The
BEAST Page 3
Amusing National Security Diversion
Name:
Spamalot!
Turn-ons:
Recycled jokes, resting on laurels, entertaining wayward power
bitches
Turn-offs:
Judgmental, dehydrated flood victims, mouthy shoe shoppers,
John "I'm so great" Cleese
How
I got to be The BEAST Page 3 Amusing National Security Diversion:
The Secretary of State Works hard, people. She shouldn't let
a little thing like the largest disaster in American history
get in the way of a hard-earned New York vacation.

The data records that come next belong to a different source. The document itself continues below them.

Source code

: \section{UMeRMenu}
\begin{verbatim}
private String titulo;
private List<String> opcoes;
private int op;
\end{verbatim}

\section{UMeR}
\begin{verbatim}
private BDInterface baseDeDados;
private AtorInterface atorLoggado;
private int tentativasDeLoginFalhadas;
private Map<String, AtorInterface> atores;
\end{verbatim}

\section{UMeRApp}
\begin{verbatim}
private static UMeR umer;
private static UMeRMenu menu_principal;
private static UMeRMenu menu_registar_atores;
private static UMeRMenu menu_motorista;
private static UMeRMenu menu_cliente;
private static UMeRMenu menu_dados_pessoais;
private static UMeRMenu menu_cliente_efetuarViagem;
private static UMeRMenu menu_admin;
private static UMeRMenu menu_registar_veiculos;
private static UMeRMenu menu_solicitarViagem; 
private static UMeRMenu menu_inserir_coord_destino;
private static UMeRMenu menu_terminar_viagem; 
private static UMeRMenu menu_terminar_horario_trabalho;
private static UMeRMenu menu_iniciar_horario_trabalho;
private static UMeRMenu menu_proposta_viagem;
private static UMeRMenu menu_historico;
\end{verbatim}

Just because
thousands of people are dying of thirst and the rest can't
afford gas, it doesn't mean Condi doesn't need shoes that
cost as much as a mid-sized sedan, or tennis instruction from
Monica Seles. Miss Rice spent a pleasant evening watching
my hackneyed musical comedy stylings, which I thought was
just dandy, until the lights went up and the crowed booed
her--how very rude!
Future
plans: I'll be raking in a whole lot of cash for
Eric Idle, the most shameless former Monty Python member,
and angering his funnier colleagues who made up most of the
jokes I'm beating to death. You know, "I fart in your
general direction" and all that.
How
I'd like to be remembered: I'm hoping most theatre-goers
will mix me in with their preexisting memories of Monty Python's
Holy Grail--that way they'll think I was funny.